Bryant was born in Newcastle-on-Tyne, England. She attended St. Clare’s in Oxford for a year, intending to be a writer. In London, she became a junior fashion editor at Queen. During this period, she met playwright/director/social entrepreneur ED Berman and worked with him at the Mercury Theatre in North London. In 1969 she began a publishing career in New York.

==Career==

Gay Bryant came to the US magazine world as part of the team that launched Penthouse. Before she was thirty, she began a feminist magazine, New Dawn, and continued making new publications thereafter; she was a founding editor of Working Woman and author of The Working Woman Report/Succeeding in Business in the 80's. She is credited with popularizing the "glass ceiling" concept. She was also the first female editor of Family Circle, then America's largest women's magazine. She edited numerous other magazines, notably Mirabella, the iconic magazine for smart women. She still is a VP at the New York Times Magazine Group and an executive editor at Murdoch Magazine groups in America and Australia.
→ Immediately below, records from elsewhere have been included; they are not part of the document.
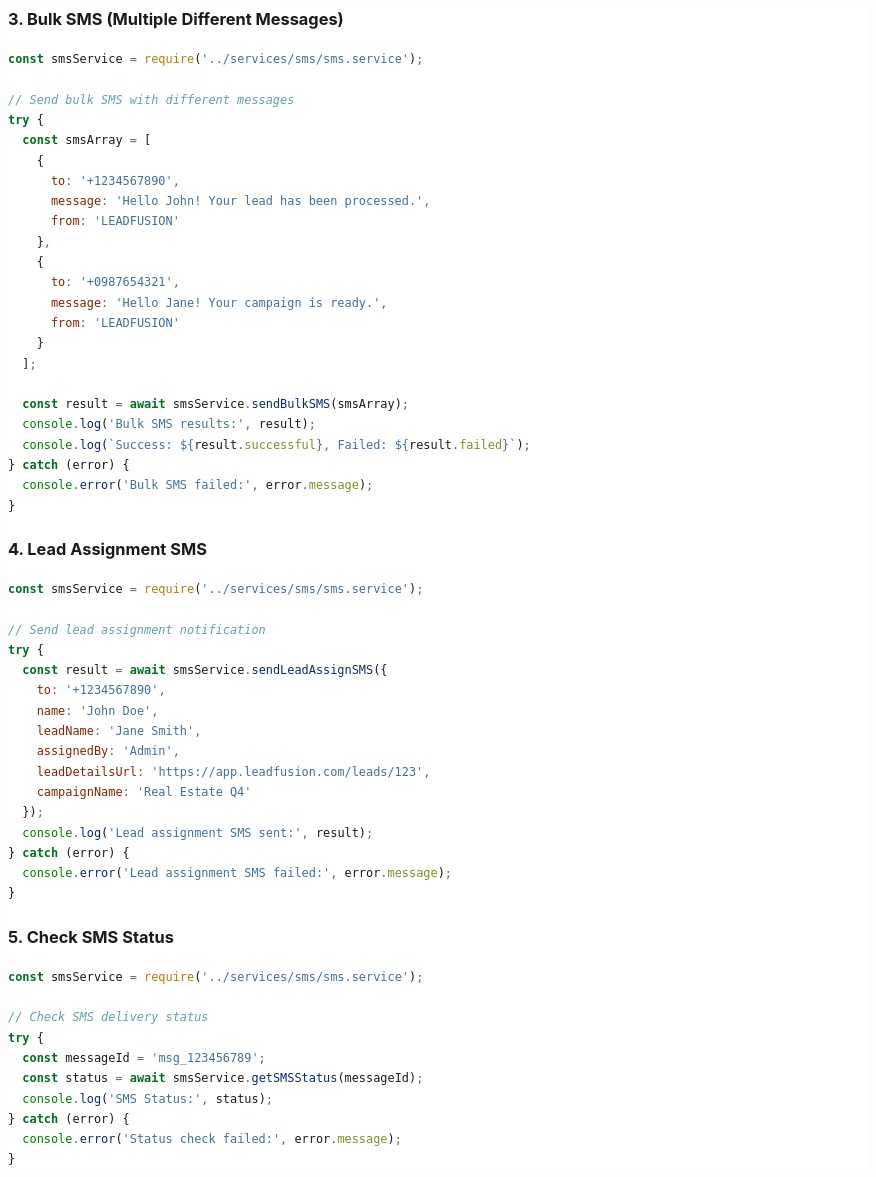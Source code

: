 ### 3. Bulk SMS (Multiple Different Messages)

```javascript
const smsService = require('../services/sms/sms.service');

// Send bulk SMS with different messages
try {
  const smsArray = [
    {
      to: '+1234567890',
      message: 'Hello John! Your lead has been processed.',
      from: 'LEADFUSION'
    },
    {
      to: '+0987654321',
      message: 'Hello Jane! Your campaign is ready.',
      from: 'LEADFUSION'
    }
  ];
  
  const result = await smsService.sendBulkSMS(smsArray);
  console.log('Bulk SMS results:', result);
  console.log(`Success: ${result.successful}, Failed: ${result.failed}`);
} catch (error) {
  console.error('Bulk SMS failed:', error.message);
}
```

### 4. Lead Assignment SMS

```javascript
const smsService = require('../services/sms/sms.service');

// Send lead assignment notification
try {
  const result = await smsService.sendLeadAssignSMS({
    to: '+1234567890',
    name: 'John Doe',
    leadName: 'Jane Smith',
    assignedBy: 'Admin',
    leadDetailsUrl: 'https://app.leadfusion.com/leads/123',
    campaignName: 'Real Estate Q4'
  });
  console.log('Lead assignment SMS sent:', result);
} catch (error) {
  console.error('Lead assignment SMS failed:', error.message);
}
```

### 5. Check SMS Status

```javascript
const smsService = require('../services/sms/sms.service');

// Check SMS delivery status
try {
  const messageId = 'msg_123456789';
  const status = await smsService.getSMSStatus(messageId);
  console.log('SMS Status:', status);
} catch (error) {
  console.error('Status check failed:', error.message);
}
```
In March 1984, when Bryant was the former editor of Working Woman magazine and was changing jobs to be the editor of Family Circle, an Adweek article written by Nora Frenkiel appeared in which Bryant was reported as saying, "Women have reached a certain point—I call it the glass ceiling. They're in the top of middle management and they're stopping and getting stuck. There isn't enough room for all those women at the top. Some are going into business for themselves. Others are going out and raising families." Also in 1984, Bryant used the term glass ceiling in a chapter of the book The Working Woman Report: Succeeding in Business in the 1980s. In the same book, Basia Hellwig used the term glass ceiling in another chapter.

==Awards==
- 1992 National Magazine Award for General Excellence as editor-in-chief of Mirabella.
- Academy of Women Achievers YWCA 1979.

==Published works==
She has written numerous articles and three books:
- The Working Woman Report/Succeeding in Business in the 80s Simon & Schuster 1984 ISBN 9780671474546;
- The Underground Travel Guide Award Books,1973,1974
- How I Learned To Like Myself Warner Books,1975

==Personal life==
Bryant was married to the African-American writer, Charles Childs, with whom she has two children.